The synthesis of new ribosomes is an energy-intensive process, often consuming half or more of the metabolic resources in a bacterial cell. Thus, it makes sense for bacteria and other microorganisms to repair inactivated ribosomes by exchanging damaged ribosomal proteins for new ones. A recent report by Jaanus Remme and colleagues in Molecular Microbiology shows that this is indeed what happens. Using radioistotopic labels (³⁵S) or mass labels (¹⁵N), the authors demonstrated that at least ten of the proteins in purified 70S ribosomes can exchange with unbound ribosomal proteins in vitro. Many of the exchangeable proteins are located on the surface of the subunit, explaining why exchange occurs under milder conditions than subunit reconstitution. More importantly, they found that ribosomes previously inactivated by N-ethylmaleimide could regain function when incubated with undamaged ribosomal proteins. In a final set of experiments, cells were allowed to enter stationary phase, in which ribosome biosynthesis grinds to a halt and new ribosomal proteins are infrequently translated. They then labeled newly synthesized ribosomal proteins with 35S-methionine and cysteine, and found that at least 18 proteins in 70S ribosomes became labeled, showing that protein exchange can also occur in cells under stress conditions.
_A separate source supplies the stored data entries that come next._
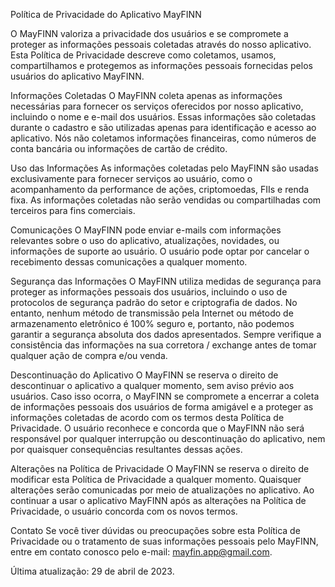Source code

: Política de Privacidade do Aplicativo MayFINN

O MayFINN valoriza a privacidade dos usuários e se compromete a proteger as informações pessoais coletadas através do nosso aplicativo. Esta Política de Privacidade descreve como coletamos, usamos, compartilhamos e protegemos as informações pessoais fornecidas pelos usuários do aplicativo MayFINN.

Informações Coletadas
O MayFINN coleta apenas as informações necessárias para fornecer os serviços oferecidos por nosso aplicativo, incluindo o nome e e-mail dos usuários. Essas informações são coletadas durante o cadastro e são utilizadas apenas para identificação e acesso ao aplicativo. Nós não coletamos informações financeiras, como números de conta bancária ou informações de cartão de crédito.

Uso das Informações
As informações coletadas pelo MayFINN são usadas exclusivamente para fornecer serviços ao usuário, como o acompanhamento da performance de ações, criptomoedas, FIIs e renda fixa. As informações coletadas não serão vendidas ou compartilhadas com terceiros para fins comerciais.

Comunicações
O MayFINN pode enviar e-mails com informações relevantes sobre o uso do aplicativo, atualizações, novidades, ou informações de suporte ao usuário. O usuário pode optar por cancelar o recebimento dessas comunicações a qualquer momento.

Segurança das Informações
O MayFINN utiliza medidas de segurança para proteger as informações pessoais dos usuários, incluindo o uso de protocolos de segurança padrão do setor e criptografia de dados. No entanto, nenhum método de transmissão pela Internet ou método de armazenamento eletrônico é 100% seguro e, portanto, não podemos garantir a segurança absoluta dos dados apresentados.
Sempre verifique a consistência das informações na sua corretora / exchange antes de tomar qualquer ação de compra e/ou venda.

Descontinuação do Aplicativo
O MayFINN se reserva o direito de descontinuar o aplicativo a qualquer momento, sem aviso prévio aos usuários. Caso isso ocorra, o MayFINN se compromete a encerrar a coleta de informações pessoais dos usuários de forma amigável e a proteger as informações coletadas de acordo com os termos desta Política de Privacidade. O usuário reconhece e concorda que o MayFINN não será responsável por qualquer interrupção ou descontinuação do aplicativo, nem por quaisquer consequências resultantes dessas ações.

Alterações na Política de Privacidade
O MayFINN se reserva o direito de modificar esta Política de Privacidade a qualquer momento. Quaisquer alterações serão comunicadas por meio de atualizações no aplicativo. Ao continuar a usar o aplicativo MayFINN após as alterações na Política de Privacidade, o usuário concorda com os novos termos.

Contato
Se você tiver dúvidas ou preocupações sobre esta Política de Privacidade ou o tratamento de suas informações pessoais pelo MayFINN, entre em contato conosco pelo e-mail: mayfin.app@gmail.com.

Última atualização: 29 de abril de 2023.

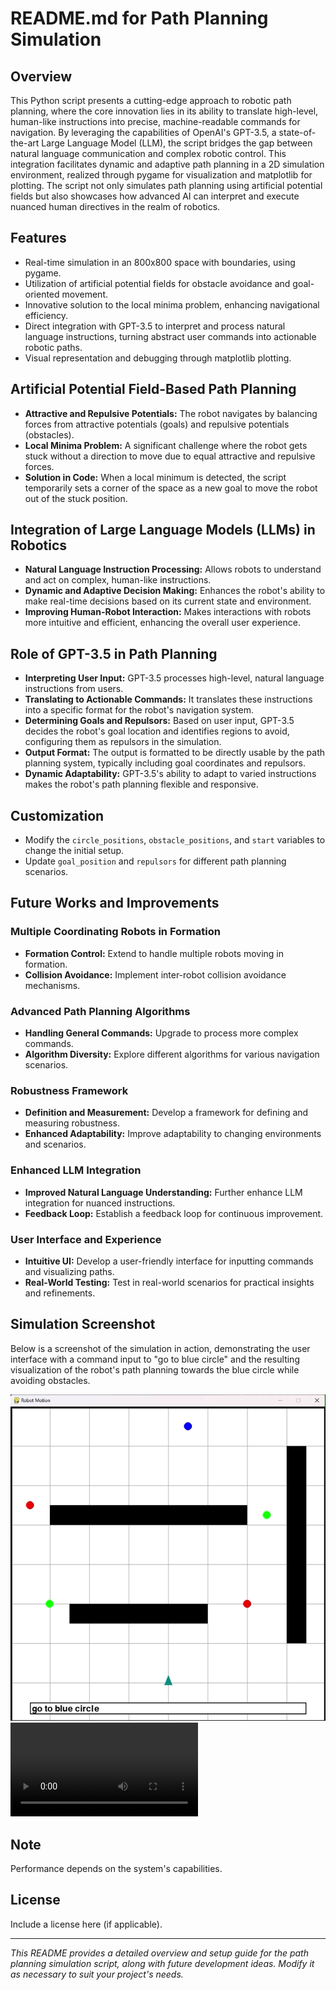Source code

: 
# README.md for Path Planning Simulation

## Overview
This Python script presents a cutting-edge approach to robotic path planning, where the core innovation lies in its ability to translate high-level, human-like instructions into precise, machine-readable commands for navigation. By leveraging the capabilities of OpenAI's GPT-3.5, a state-of-the-art Large Language Model (LLM), the script bridges the gap between natural language communication and complex robotic control. This integration facilitates dynamic and adaptive path planning in a 2D simulation environment, realized through pygame for visualization and matplotlib for plotting. The script not only simulates path planning using artificial potential fields but also showcases how advanced AI can interpret and execute nuanced human directives in the realm of robotics.

## Features
- Real-time simulation in an 800x800 space with boundaries, using pygame.
- Utilization of artificial potential fields for obstacle avoidance and goal-oriented movement.
- Innovative solution to the local minima problem, enhancing navigational efficiency.
- Direct integration with GPT-3.5 to interpret and process natural language instructions, turning abstract user commands into actionable robotic paths.
- Visual representation and debugging through matplotlib plotting.

## Artificial Potential Field-Based Path Planning
- **Attractive and Repulsive Potentials:** The robot navigates by balancing forces from attractive potentials (goals) and repulsive potentials (obstacles).
- **Local Minima Problem:** A significant challenge where the robot gets stuck without a direction to move due to equal attractive and repulsive forces.
- **Solution in Code:** When a local minimum is detected, the script temporarily sets a corner of the space as a new goal to move the robot out of the stuck position.

## Integration of Large Language Models (LLMs) in Robotics
- **Natural Language Instruction Processing:** Allows robots to understand and act on complex, human-like instructions.
- **Dynamic and Adaptive Decision Making:** Enhances the robot's ability to make real-time decisions based on its current state and environment.
- **Improving Human-Robot Interaction:** Makes interactions with robots more intuitive and efficient, enhancing the overall user experience.

## Role of GPT-3.5 in Path Planning
- **Interpreting User Input:** GPT-3.5 processes high-level, natural language instructions from users.
- **Translating to Actionable Commands:** It translates these instructions into a specific format for the robot's navigation system.
- **Determining Goals and Repulsors:** Based on user input, GPT-3.5 decides the robot's goal location and identifies regions to avoid, configuring them as repulsors in the simulation.
- **Output Format:** The output is formatted to be directly usable by the path planning system, typically including goal coordinates and repulsors.
- **Dynamic Adaptability:** GPT-3.5's ability to adapt to varied instructions makes the robot's path planning flexible and responsive.

## Customization
- Modify the `circle_positions`, `obstacle_positions`, and `start` variables to change the initial setup.
- Update `goal_position` and `repulsors` for different path planning scenarios.

## Future Works and Improvements

### Multiple Coordinating Robots in Formation
- **Formation Control:** Extend to handle multiple robots moving in formation.
- **Collision Avoidance:** Implement inter-robot collision avoidance mechanisms.

### Advanced Path Planning Algorithms
- **Handling General Commands:** Upgrade to process more complex commands.
- **Algorithm Diversity:** Explore different algorithms for various navigation scenarios.

### Robustness Framework
- **Definition and Measurement:** Develop a framework for defining and measuring robustness.
- **Enhanced Adaptability:** Improve adaptability to changing environments and scenarios.

### Enhanced LLM Integration
- **Improved Natural Language Understanding:** Further enhance LLM integration for nuanced instructions.
- **Feedback Loop:** Establish a feedback loop for continuous improvement.

### User Interface and Experience
- **Intuitive UI:** Develop a user-friendly interface for inputting commands and visualizing paths.
- **Real-World Testing:** Test in real-world scenarios for practical insights and refinements.

## Simulation Screenshot

Below is a screenshot of the simulation in action, demonstrating the user interface with a command input to "go to blue circle" and the resulting visualization of the robot's path planning towards the blue circle while avoiding obstacles.

![Path Planning Screenshot](./Screenshot.png)
![Path Planning Video](./MobRob_GPT.mp4)

## Note
Performance depends on the system's capabilities.

## License
Include a license here (if applicable).

---

*This README provides a detailed overview and setup guide for the path planning simulation script, along with future development ideas. Modify it as necessary to suit your project's needs.*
An accompanying perspective by J. Cate discusses how chaperone complexes may enable the exchange of ribosomal proteins, thus preserving the translational capacity of the cell in the face of chemical damage. – Sarah Woodson

Pulk A, Liiv A, Peil L, Maiväli U, Nierhaus K, Remme J. Mol Microbiol 2009 Dec 4. Doi: 10.1111/j.1365-2958. 2009.07002.x

Cate J. H. Mol Microbiol. 2009 Dec 16. Doi: 10.1111/j.1365-2958.2009.07017.x

Searching for an Angle on RNA Tertiary Structure

RNA double helices are locally stiff, so intricate tertiary structures are achieved by bending and twisting the more flexible junctions between double helices. Since the conformation of a junction determines the orientation of the adjoining helices, predicting the range of motion and preferred conformations of helix junctions can take us a long way toward predicting the overall structure of an RNA. In a recent report, Bailor et al. tackled this problem by measuring the angles between two helices in the HIV TAR stem-loop. The number of nucleotides in the junction was varied systematically. Bend angles and rotation angles measured by NMR chemical shift perturbation and from order parameters derived from residual dipolar coupling measurements. These were compared to helix angles computed from analogous helix junctions in the Protein Data Bank (pdb). The experimentally determined interhelical angles fell within an unexpectedly narrow envelope of sterically allowed orientations, also calculated by the authors. This suggests that RNA tertiary interactions stabilize particular conformations among a distribution of preferred helix geometries defined by the secondary structure of the RNA. Bailor et al. further show that aminoglycoside antibiotics can lock the HIV TAR stem-loop in particular conformations within the allow ensemble of helix bend angles. The magnitude of the bend can be tuned by varying the size of the antibiotic. This holds promise for the rational design of inducible three-dimensional structures in RNA. – Sarah Woodson

Bailor, M. H., Sun, X., Al-Hashimi, H. M. Science 2010 Jan 8, 327(5962), 202–6.